Ai piedi del castello si trovano diversi negozietti e bar: ci concediamo un po’ di svago e un tardivo pranzo a base di crêpes salate e dolci. Successivamente raggiungiamo in auto Blois, a meno di 40 km, e in breve troviamo sistemazione per la notte in un Ibis hotel in pieno centro. Il programma prevede ora di visitare il castello, e nonostante cominci ad affiorare un po’ di stanchezza, ci convinciamo ad andarci. La fatica è ben ripagata, in quanto l’edificio è considerato a buona ragione uno dei principali della Loira; nel corso dei secoli gli sono state aggiunte varie ali, cosicché ora miscela gli stili gotico, rinascimentale e barocco. Acquistiamo il biglietto combinato per visita + “suoni e luci” serali, e dopo cena torniamo a gustarci lo spettacolo delle proiezioni nel cortile interno, nel lato dove si erge lo scalone monumentale dell’ala Francesco I.

8° Giorno - (26/08/2007) Chambord, Bourges e ritorno
Lasciamo Blois alla volta del castello di Chambord, che si trova a poco più di 10 chilometri immerso in un enorme parco accessibile a chiunque; è domenica mattina e non c’è molta gente in giro, così in breve parcheggiamo e guadagniamo l’ingresso. Già avvicinandosi alle mura si nota l’imponenza dell’edificio, che gli vale il primato di più grande tra i castelli della Loira, e leggiamo che i suoi numeri sono davvero impressionanti: quasi 450 stanze, più di 80 scale e ben 365 camini!
Alla progettazione di questo capolavoro rinascimentale partecipò anche Leonardo da Vinci, e la sua influenza si nota nel pezzo forte degli interni: il famoso scalone centrale a doppia elica. Proviamo subito a dividerci sulle due rampe, io e Silvia da una parte, don e Filo dall’altra; il risultato è che non solo non ci incrociamo, ma riusciamo pure a perderci… Noi infatti ci fermiamo al primo piano, mentre loro sono saliti ancora! Ci ricongiungiamo sulle terrazze, da cui si gode un ottimo panorama sulle verdeggianti zone limitrofe, e proseguiamo nella visita dei numerosi ambienti.

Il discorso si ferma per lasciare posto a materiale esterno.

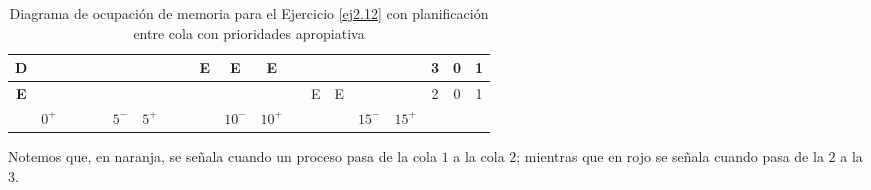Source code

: \begin{ejercicio}
\begin{description}
\begin{table}[H]
\begin{tabular}{ccccccccccccccccc|ccc}
            \multicolumn{1}{c|}{\textbf{D}} &                        &                                &                                &                                &                          &                        &                                &                                & E                              & {\color[HTML]{F56B00} E} & E                       &                                &                                &                                &                         &    & 3          & 0          & 1          \\ \hline
            \multicolumn{1}{c|}{\textbf{E}} &                        &                                &                                &                                &                          &                        &                                &                                &                                &                          &                         &                                & E                              & {\color[HTML]{F56B00} E}       &                         &    & 2          & 0          & 1          \\ \hline
            \multicolumn{1}{c|}{}           & \multicolumn{1}{c|}{$0^+$} & \multicolumn{1}{c|}{\textit{}} & \multicolumn{1}{c|}{\textit{}} & \multicolumn{1}{c|}{\textit{}} & \multicolumn{1}{c|}{$5^-$} & \multicolumn{1}{c|}{$5^+$} & \multicolumn{1}{c|}{\textit{}} & \multicolumn{1}{c|}{\textit{}} & \multicolumn{1}{c|}{\textit{}} & \multicolumn{1}{c|}{$10^-$} & \multicolumn{1}{c|}{$10^+$} & \multicolumn{1}{c|}{\textit{}} & \multicolumn{1}{c|}{\textit{}} & \multicolumn{1}{c|}{\textit{}} & \multicolumn{1}{c|}{$15^-$} & $15^+$ &            &            &           
            \end{tabular}
            \caption{\centering Diagrama de ocupación de memoria para el Ejercicio \ref{ej2.12} con planificación entre cola con prioridades apropiativa}
        \end{table}

        Notemos que, en naranja, se señala cuando un proceso pasa de la cola $1$ a la cola $2$; mientras que en rojo se señala cuando pasa de la $2$ a la $3$.


\end{description}
\end{ejercicio}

La vacanza volge al termine, ma visto che ormai è tarda mattinata, pianifichiamo di fare tappa per pranzo nella città di Bourges, che si trova di strada a circa 100 km in direzione Italia. Arriviamo comodamente in centro e parcheggiamo a due passi dalla famosa cattedrale, che l’UNESCO dagli anni ’90 ha dichiarato Patrimonio dell’umanità. Purtroppo, essendo domenica, valgono le stesse considerazioni fatte a suo tempo per Rouen, aggravate qui dall’ora di pranzo. Gironzoliamo un po’ in quest’atmosfera post-atomica, ma in breve ci stufiamo e decidiamo di mangiare per poi fare rientro a casa: ci aspettano infatti più di 600 chilometri per arrivare a destinazione, e sono già quasi le tre del pomeriggio…
Concludiamo il viaggio di ritorno senza intoppi, e siamo a Torino verso le 22, dove a malincuore riconsegniamo la Bravo a noleggio, dimostratasi fida e veloce compagna per più di 3000 km.